## Exercise
Copy each line below exactly as it appears. Pictures are to be omitted.

## Available data
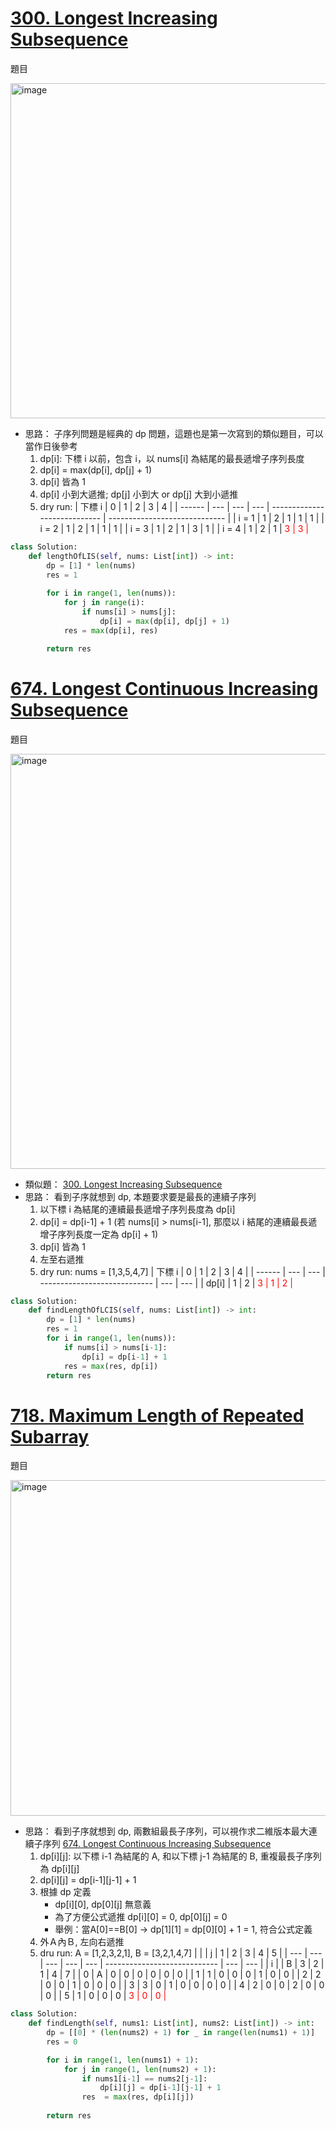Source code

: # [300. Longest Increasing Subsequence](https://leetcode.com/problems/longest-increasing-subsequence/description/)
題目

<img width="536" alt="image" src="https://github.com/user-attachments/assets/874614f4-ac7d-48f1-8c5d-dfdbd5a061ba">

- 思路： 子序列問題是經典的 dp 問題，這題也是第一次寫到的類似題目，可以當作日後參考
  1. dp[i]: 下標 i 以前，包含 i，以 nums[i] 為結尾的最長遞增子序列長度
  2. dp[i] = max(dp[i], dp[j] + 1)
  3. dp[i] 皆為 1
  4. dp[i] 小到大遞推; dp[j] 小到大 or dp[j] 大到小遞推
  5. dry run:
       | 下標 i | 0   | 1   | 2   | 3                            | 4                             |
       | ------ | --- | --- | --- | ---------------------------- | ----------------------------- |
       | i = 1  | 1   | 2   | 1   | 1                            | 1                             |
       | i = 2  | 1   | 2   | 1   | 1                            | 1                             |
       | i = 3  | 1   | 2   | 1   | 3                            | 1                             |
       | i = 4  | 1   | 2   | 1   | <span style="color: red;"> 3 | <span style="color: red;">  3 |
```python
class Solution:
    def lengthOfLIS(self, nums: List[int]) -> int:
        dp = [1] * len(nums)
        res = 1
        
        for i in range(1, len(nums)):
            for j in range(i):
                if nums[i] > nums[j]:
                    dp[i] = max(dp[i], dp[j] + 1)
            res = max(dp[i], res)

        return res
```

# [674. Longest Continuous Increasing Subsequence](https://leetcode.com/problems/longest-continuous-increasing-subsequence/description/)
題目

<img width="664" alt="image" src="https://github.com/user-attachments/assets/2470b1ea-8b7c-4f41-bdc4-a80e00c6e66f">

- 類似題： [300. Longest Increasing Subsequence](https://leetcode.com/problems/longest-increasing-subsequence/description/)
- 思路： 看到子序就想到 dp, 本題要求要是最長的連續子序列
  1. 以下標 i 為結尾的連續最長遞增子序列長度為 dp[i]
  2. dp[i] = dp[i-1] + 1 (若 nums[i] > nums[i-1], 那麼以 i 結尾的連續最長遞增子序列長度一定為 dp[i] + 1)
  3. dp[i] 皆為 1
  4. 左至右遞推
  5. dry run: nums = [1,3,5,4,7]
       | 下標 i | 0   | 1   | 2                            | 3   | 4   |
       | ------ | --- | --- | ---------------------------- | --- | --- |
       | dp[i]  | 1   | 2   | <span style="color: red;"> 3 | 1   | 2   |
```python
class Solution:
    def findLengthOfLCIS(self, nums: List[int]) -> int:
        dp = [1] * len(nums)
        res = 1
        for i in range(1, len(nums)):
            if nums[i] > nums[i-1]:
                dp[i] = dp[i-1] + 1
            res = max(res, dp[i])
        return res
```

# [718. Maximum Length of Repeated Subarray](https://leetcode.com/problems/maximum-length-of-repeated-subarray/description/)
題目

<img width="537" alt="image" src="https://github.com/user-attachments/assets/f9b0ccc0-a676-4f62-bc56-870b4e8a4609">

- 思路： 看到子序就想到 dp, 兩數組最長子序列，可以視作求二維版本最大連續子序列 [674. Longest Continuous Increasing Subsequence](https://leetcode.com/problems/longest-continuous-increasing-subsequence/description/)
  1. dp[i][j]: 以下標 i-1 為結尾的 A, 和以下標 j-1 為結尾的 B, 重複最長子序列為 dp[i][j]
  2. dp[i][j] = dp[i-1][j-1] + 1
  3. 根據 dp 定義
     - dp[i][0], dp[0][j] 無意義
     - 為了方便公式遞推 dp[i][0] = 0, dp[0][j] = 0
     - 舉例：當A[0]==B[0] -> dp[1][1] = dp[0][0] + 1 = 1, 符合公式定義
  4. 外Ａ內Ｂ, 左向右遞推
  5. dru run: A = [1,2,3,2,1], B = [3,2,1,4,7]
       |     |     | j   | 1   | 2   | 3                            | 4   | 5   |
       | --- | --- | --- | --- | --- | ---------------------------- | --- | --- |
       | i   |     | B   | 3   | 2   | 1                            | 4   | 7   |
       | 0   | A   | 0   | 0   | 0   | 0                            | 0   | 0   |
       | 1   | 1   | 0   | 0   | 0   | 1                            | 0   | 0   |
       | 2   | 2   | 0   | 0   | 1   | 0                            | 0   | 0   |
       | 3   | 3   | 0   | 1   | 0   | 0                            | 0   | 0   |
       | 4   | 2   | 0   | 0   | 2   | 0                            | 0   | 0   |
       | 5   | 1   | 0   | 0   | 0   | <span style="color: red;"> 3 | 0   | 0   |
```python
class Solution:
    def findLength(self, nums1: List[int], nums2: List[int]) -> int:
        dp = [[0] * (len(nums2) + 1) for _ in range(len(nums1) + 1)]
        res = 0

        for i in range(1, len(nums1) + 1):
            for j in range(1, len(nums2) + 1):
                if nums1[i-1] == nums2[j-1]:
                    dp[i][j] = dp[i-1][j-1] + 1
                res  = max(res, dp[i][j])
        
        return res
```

## Response
Source code

: # [300. Longest Increasing Subsequence](https://leetcode.com/problems/longest-increasing-subsequence/description/)
題目

<img width="536" alt="image" src="https://github.com/user-attachments/assets/874614f4-ac7d-48f1-8c5d-dfdbd5a061ba">

- 思路： 子序列問題是經典的 dp 問題，這題也是第一次寫到的類似題目，可以當作日後參考
  1. dp[i]: 下標 i 以前，包含 i，以 nums[i] 為結尾的最長遞增子序列長度
  2. dp[i] = max(dp[i], dp[j] + 1)
  3. dp[i] 皆為 1
  4. dp[i] 小到大遞推; dp[j] 小到大 or dp[j] 大到小遞推
  5. dry run:
       | 下標 i | 0   | 1   | 2   | 3                            | 4                             |
       | ------ | --- | --- | --- | ---------------------------- | ----------------------------- |
       | i = 1  | 1   | 2   | 1   | 1                            | 1                             |
       | i = 2  | 1   | 2   | 1   | 1                            | 1                             |
       | i = 3  | 1   | 2   | 1   | 3                            | 1                             |
       | i = 4  | 1   | 2   | 1   | <span style="color: red;"> 3 | <span style="color: red;">  3 |
```python
class Solution:
    def lengthOfLIS(self, nums: List[int]) -> int:
        dp = [1] * len(nums)
        res = 1
        
        for i in range(1, len(nums)):
            for j in range(i):
                if nums[i] > nums[j]:
                    dp[i] = max(dp[i], dp[j] + 1)
            res = max(dp[i], res)

        return res
```

# [674. Longest Continuous Increasing Subsequence](https://leetcode.com/problems/longest-continuous-increasing-subsequence/description/)
題目

<img width="664" alt="image" src="https://github.com/user-attachments/assets/2470b1ea-8b7c-4f41-bdc4-a80e00c6e66f">

- 類似題： [300. Longest Increasing Subsequence](https://leetcode.com/problems/longest-increasing-subsequence/description/)
- 思路： 看到子序就想到 dp, 本題要求要是最長的連續子序列
  1. 以下標 i 為結尾的連續最長遞增子序列長度為 dp[i]
  2. dp[i] = dp[i-1] + 1 (若 nums[i] > nums[i-1], 那麼以 i 結尾的連續最長遞增子序列長度一定為 dp[i] + 1)
  3. dp[i] 皆為 1
  4. 左至右遞推
  5. dry run: nums = [1,3,5,4,7]
       | 下標 i | 0   | 1   | 2                            | 3   | 4   |
       | ------ | --- | --- | ---------------------------- | --- | --- |
       | dp[i]  | 1   | 2   | <span style="color: red;"> 3 | 1   | 2   |
```python
class Solution:
    def findLengthOfLCIS(self, nums: List[int]) -> int:
        dp = [1] * len(nums)
        res = 1
        for i in range(1, len(nums)):
            if nums[i] > nums[i-1]:
                dp[i] = dp[i-1] + 1
            res = max(res, dp[i])
        return res
```

# [718. Maximum Length of Repeated Subarray](https://leetcode.com/problems/maximum-length-of-repeated-subarray/description/)
題目

<img width="537" alt="image" src="https://github.com/user-attachments/assets/f9b0ccc0-a676-4f62-bc56-870b4e8a4609">

- 思路： 看到子序就想到 dp, 兩數組最長子序列，可以視作求二維版本最大連續子序列 [674. Longest Continuous Increasing Subsequence](https://leetcode.com/problems/longest-continuous-increasing-subsequence/description/)
  1. dp[i][j]: 以下標 i-1 為結尾的 A, 和以下標 j-1 為結尾的 B, 重複最長子序列為 dp[i][j]
  2. dp[i][j] = dp[i-1][j-1] + 1
  3. 根據 dp 定義
     - dp[i][0], dp[0][j] 無意義
     - 為了方便公式遞推 dp[i][0] = 0, dp[0][j] = 0
     - 舉例：當A[0]==B[0] -> dp[1][1] = dp[0][0] + 1 = 1, 符合公式定義
  4. 外Ａ內Ｂ, 左向右遞推
  5. dru run: A = [1,2,3,2,1], B = [3,2,1,4,7]
       |     |     | j   | 1   | 2   | 3                            | 4   | 5   |
       | --- | --- | --- | --- | --- | ---------------------------- | --- | --- |
       | i   |     | B   | 3   | 2   | 1                            | 4   | 7   |
       | 0   | A   | 0   | 0   | 0   | 0                            | 0   | 0   |
       | 1   | 1   | 0   | 0   | 0   | 1                            | 0   | 0   |
       | 2   | 2   | 0   | 0   | 1   | 0                            | 0   | 0   |
       | 3   | 3   | 0   | 1   | 0   | 0                            | 0   | 0   |
       | 4   | 2   | 0   | 0   | 2   | 0                            | 0   | 0   |
       | 5   | 1   | 0   | 0   | 0   | <span style="color: red;"> 3 | 0   | 0   |
```python
class Solution:
    def findLength(self, nums1: List[int], nums2: List[int]) -> int:
        dp = [[0] * (len(nums2) + 1) for _ in range(len(nums1) + 1)]
        res = 0

        for i in range(1, len(nums1) + 1):
            for j in range(1, len(nums2) + 1):
                if nums1[i-1] == nums2[j-1]:
                    dp[i][j] = dp[i-1][j-1] + 1
                res  = max(res, dp[i][j])
        
        return res
```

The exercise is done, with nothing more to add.